INFORMATION GIVEN START

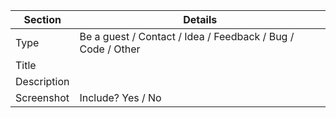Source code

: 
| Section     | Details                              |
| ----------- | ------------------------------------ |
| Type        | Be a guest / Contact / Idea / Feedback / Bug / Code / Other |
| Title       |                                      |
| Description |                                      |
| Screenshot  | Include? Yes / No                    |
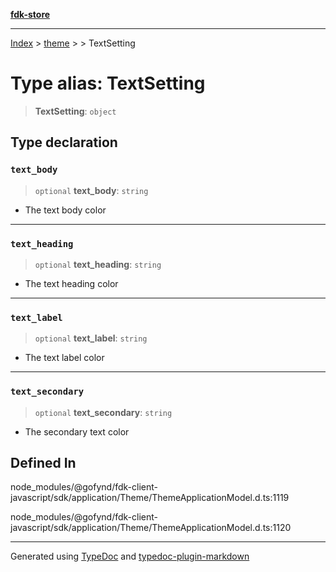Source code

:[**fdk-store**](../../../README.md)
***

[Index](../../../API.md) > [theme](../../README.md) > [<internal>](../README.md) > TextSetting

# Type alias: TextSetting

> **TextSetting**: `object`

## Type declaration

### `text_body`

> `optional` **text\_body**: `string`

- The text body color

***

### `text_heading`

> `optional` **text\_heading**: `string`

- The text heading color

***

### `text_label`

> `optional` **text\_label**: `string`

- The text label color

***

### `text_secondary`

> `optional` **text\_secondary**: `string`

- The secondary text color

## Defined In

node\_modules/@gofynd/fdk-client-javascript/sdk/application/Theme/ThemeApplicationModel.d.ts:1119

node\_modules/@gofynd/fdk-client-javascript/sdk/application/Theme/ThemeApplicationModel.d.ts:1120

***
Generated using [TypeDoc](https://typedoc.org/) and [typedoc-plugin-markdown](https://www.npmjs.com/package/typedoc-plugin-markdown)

INFORMATION GIVEN END
INFORMATION GIVEN START

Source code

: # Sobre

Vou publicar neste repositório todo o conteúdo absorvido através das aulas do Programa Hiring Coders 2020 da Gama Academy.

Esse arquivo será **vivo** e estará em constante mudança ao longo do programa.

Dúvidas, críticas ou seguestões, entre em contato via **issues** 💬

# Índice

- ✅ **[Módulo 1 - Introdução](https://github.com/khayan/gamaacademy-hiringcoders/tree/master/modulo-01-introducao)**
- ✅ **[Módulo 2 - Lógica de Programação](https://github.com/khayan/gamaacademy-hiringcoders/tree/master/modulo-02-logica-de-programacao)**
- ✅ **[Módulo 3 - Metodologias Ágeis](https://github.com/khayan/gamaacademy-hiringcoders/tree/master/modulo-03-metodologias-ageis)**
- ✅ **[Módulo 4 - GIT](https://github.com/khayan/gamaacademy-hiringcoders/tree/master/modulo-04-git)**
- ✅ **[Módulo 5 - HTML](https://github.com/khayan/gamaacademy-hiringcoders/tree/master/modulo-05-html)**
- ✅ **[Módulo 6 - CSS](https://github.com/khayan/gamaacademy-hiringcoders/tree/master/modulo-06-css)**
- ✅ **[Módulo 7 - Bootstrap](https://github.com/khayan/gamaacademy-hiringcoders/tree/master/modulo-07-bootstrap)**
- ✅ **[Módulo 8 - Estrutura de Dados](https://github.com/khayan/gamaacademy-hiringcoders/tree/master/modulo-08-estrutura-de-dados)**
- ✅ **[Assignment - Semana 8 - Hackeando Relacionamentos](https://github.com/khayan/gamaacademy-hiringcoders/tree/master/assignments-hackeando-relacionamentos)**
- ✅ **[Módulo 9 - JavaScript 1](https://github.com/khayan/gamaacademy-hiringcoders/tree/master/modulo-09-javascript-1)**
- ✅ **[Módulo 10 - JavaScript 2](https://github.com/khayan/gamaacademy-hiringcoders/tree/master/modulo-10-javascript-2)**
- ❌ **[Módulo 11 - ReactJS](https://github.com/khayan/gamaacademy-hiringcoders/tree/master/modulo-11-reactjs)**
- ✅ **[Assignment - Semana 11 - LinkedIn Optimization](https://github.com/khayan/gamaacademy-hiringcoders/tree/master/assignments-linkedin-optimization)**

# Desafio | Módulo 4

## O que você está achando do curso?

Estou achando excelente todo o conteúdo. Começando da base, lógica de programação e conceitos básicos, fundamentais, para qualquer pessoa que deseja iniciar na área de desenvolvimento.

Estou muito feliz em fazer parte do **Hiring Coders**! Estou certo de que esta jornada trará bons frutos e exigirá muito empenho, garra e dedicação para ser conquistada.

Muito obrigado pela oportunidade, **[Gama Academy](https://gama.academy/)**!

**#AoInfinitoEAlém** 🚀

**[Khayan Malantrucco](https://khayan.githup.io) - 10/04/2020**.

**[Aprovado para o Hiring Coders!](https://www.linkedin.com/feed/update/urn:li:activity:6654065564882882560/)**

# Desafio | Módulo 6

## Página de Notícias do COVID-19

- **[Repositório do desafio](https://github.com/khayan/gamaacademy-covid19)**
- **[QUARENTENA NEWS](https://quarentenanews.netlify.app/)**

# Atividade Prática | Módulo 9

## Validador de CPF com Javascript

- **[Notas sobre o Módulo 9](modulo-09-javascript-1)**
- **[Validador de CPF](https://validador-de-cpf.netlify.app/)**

INFORMATION GIVEN END
INFORMATION GIVEN START

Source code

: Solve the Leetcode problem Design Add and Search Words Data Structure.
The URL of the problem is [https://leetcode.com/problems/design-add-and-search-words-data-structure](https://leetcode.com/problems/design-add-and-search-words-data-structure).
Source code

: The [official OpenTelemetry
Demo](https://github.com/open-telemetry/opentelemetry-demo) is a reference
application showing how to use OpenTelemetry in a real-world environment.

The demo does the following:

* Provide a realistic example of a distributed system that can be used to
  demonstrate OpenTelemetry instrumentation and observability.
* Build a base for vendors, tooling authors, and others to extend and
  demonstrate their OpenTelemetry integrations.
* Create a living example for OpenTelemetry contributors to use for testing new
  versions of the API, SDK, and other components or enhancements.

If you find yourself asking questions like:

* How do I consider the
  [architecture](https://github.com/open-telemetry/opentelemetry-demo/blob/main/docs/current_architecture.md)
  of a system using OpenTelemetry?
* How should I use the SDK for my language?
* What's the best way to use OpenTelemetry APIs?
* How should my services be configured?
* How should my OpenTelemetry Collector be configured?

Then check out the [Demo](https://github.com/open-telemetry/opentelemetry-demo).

INFORMATION GIVEN END

## ACTIVITY
In the entries above, find the line with "# Desafio | Módulo 6" and the line with "- **[Validador de", then set down exactly those two and every line between them, nothing else.

## ANSWER BOX
# Desafio | Módulo 6

## Página de Notícias do COVID-19

- **[Repositório do desafio](https://github.com/khayan/gamaacademy-covid19)**
- **[QUARENTENA NEWS](https://quarentenanews.netlify.app/)**

# Atividade Prática | Módulo 9

## Validador de CPF com Javascript

- **[Notas sobre o Módulo 9](modulo-09-javascript-1)**
- **[Validador de CPF](https://validador-de-cpf.netlify.app/)**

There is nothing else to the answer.